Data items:
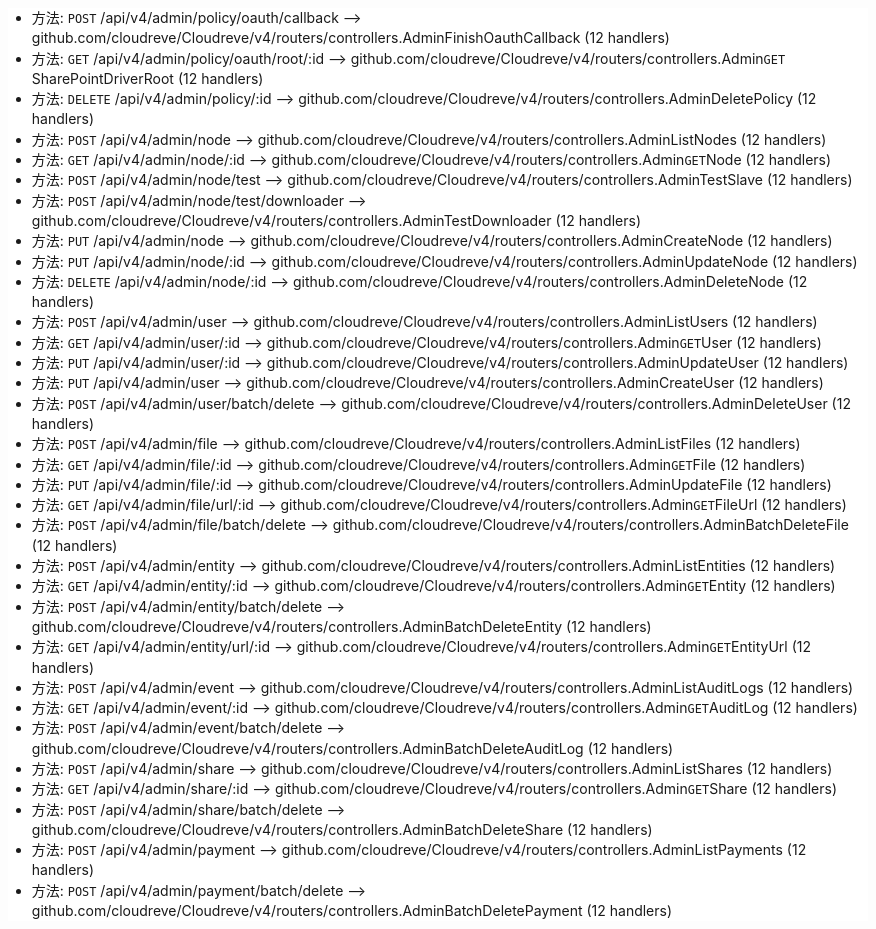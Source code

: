 - 方法: `POST`   /api/v4/admin/policy/oauth/callback --> github.com/cloudreve/Cloudreve/v4/routers/controllers.AdminFinishOauthCallback (12 handlers)
- 方法: `GET`    /api/v4/admin/policy/oauth/root/:id --> github.com/cloudreve/Cloudreve/v4/routers/controllers.Admin`GET`SharePointDriverRoot (12 handlers)
- 方法: `DELETE` /api/v4/admin/policy/:id  --> github.com/cloudreve/Cloudreve/v4/routers/controllers.AdminDeletePolicy (12 handlers)
- 方法: `POST`   /api/v4/admin/node        --> github.com/cloudreve/Cloudreve/v4/routers/controllers.AdminListNodes (12 handlers)
- 方法: `GET`    /api/v4/admin/node/:id    --> github.com/cloudreve/Cloudreve/v4/routers/controllers.Admin`GET`Node (12 handlers)
- 方法: `POST`   /api/v4/admin/node/test   --> github.com/cloudreve/Cloudreve/v4/routers/controllers.AdminTestSlave (12 handlers)
- 方法: `POST`   /api/v4/admin/node/test/downloader --> github.com/cloudreve/Cloudreve/v4/routers/controllers.AdminTestDownloader (12 handlers)
- 方法: `PUT`    /api/v4/admin/node        --> github.com/cloudreve/Cloudreve/v4/routers/controllers.AdminCreateNode (12 handlers)
- 方法: `PUT`    /api/v4/admin/node/:id    --> github.com/cloudreve/Cloudreve/v4/routers/controllers.AdminUpdateNode (12 handlers)
- 方法: `DELETE` /api/v4/admin/node/:id    --> github.com/cloudreve/Cloudreve/v4/routers/controllers.AdminDeleteNode (12 handlers)
- 方法: `POST`   /api/v4/admin/user        --> github.com/cloudreve/Cloudreve/v4/routers/controllers.AdminListUsers (12 handlers)
- 方法: `GET`    /api/v4/admin/user/:id    --> github.com/cloudreve/Cloudreve/v4/routers/controllers.Admin`GET`User (12 handlers)
- 方法: `PUT`    /api/v4/admin/user/:id    --> github.com/cloudreve/Cloudreve/v4/routers/controllers.AdminUpdateUser (12 handlers)
- 方法: `PUT`    /api/v4/admin/user        --> github.com/cloudreve/Cloudreve/v4/routers/controllers.AdminCreateUser (12 handlers)
- 方法: `POST`   /api/v4/admin/user/batch/delete --> github.com/cloudreve/Cloudreve/v4/routers/controllers.AdminDeleteUser (12 handlers)
- 方法: `POST`   /api/v4/admin/file        --> github.com/cloudreve/Cloudreve/v4/routers/controllers.AdminListFiles (12 handlers)
- 方法: `GET`    /api/v4/admin/file/:id    --> github.com/cloudreve/Cloudreve/v4/routers/controllers.Admin`GET`File (12 handlers)
- 方法: `PUT`    /api/v4/admin/file/:id    --> github.com/cloudreve/Cloudreve/v4/routers/controllers.AdminUpdateFile (12 handlers)
- 方法: `GET`    /api/v4/admin/file/url/:id --> github.com/cloudreve/Cloudreve/v4/routers/controllers.Admin`GET`FileUrl (12 handlers)
- 方法: `POST`   /api/v4/admin/file/batch/delete --> github.com/cloudreve/Cloudreve/v4/routers/controllers.AdminBatchDeleteFile (12 handlers)
- 方法: `POST`   /api/v4/admin/entity      --> github.com/cloudreve/Cloudreve/v4/routers/controllers.AdminListEntities (12 handlers)
- 方法: `GET`    /api/v4/admin/entity/:id  --> github.com/cloudreve/Cloudreve/v4/routers/controllers.Admin`GET`Entity (12 handlers)
- 方法: `POST`   /api/v4/admin/entity/batch/delete --> github.com/cloudreve/Cloudreve/v4/routers/controllers.AdminBatchDeleteEntity (12 handlers)
- 方法: `GET`    /api/v4/admin/entity/url/:id --> github.com/cloudreve/Cloudreve/v4/routers/controllers.Admin`GET`EntityUrl (12 handlers)
- 方法: `POST`   /api/v4/admin/event       --> github.com/cloudreve/Cloudreve/v4/routers/controllers.AdminListAuditLogs (12 handlers)
- 方法: `GET`    /api/v4/admin/event/:id   --> github.com/cloudreve/Cloudreve/v4/routers/controllers.Admin`GET`AuditLog (12 handlers)
- 方法: `POST`   /api/v4/admin/event/batch/delete --> github.com/cloudreve/Cloudreve/v4/routers/controllers.AdminBatchDeleteAuditLog (12 handlers)
- 方法: `POST`   /api/v4/admin/share       --> github.com/cloudreve/Cloudreve/v4/routers/controllers.AdminListShares (12 handlers)
- 方法: `GET`    /api/v4/admin/share/:id   --> github.com/cloudreve/Cloudreve/v4/routers/controllers.Admin`GET`Share (12 handlers)
- 方法: `POST`   /api/v4/admin/share/batch/delete --> github.com/cloudreve/Cloudreve/v4/routers/controllers.AdminBatchDeleteShare (12 handlers)
- 方法: `POST`   /api/v4/admin/payment     --> github.com/cloudreve/Cloudreve/v4/routers/controllers.AdminListPayments (12 handlers)
- 方法: `POST`   /api/v4/admin/payment/batch/delete --> github.com/cloudreve/Cloudreve/v4/routers/controllers.AdminBatchDeletePayment (12 handlers)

> [What needs to be done] The expected answer is a copy of each line above containing "user".

> [Your response]
- 方法: `POST`   /api/v4/admin/user        --> github.com/cloudreve/Cloudreve/v4/routers/controllers.AdminListUsers (12 handlers)
- 方法: `GET`    /api/v4/admin/user/:id    --> github.com/cloudreve/Cloudreve/v4/routers/controllers.Admin`GET`User (12 handlers)
- 方法: `PUT`    /api/v4/admin/user/:id    --> github.com/cloudreve/Cloudreve/v4/routers/controllers.AdminUpdateUser (12 handlers)
- 方法: `PUT`    /api/v4/admin/user        --> github.com/cloudreve/Cloudreve/v4/routers/controllers.AdminCreateUser (12 handlers)
- 方法: `POST`   /api/v4/admin/user/batch/delete --> github.com/cloudreve/Cloudreve/v4/routers/controllers.AdminDeleteUser (12 handlers)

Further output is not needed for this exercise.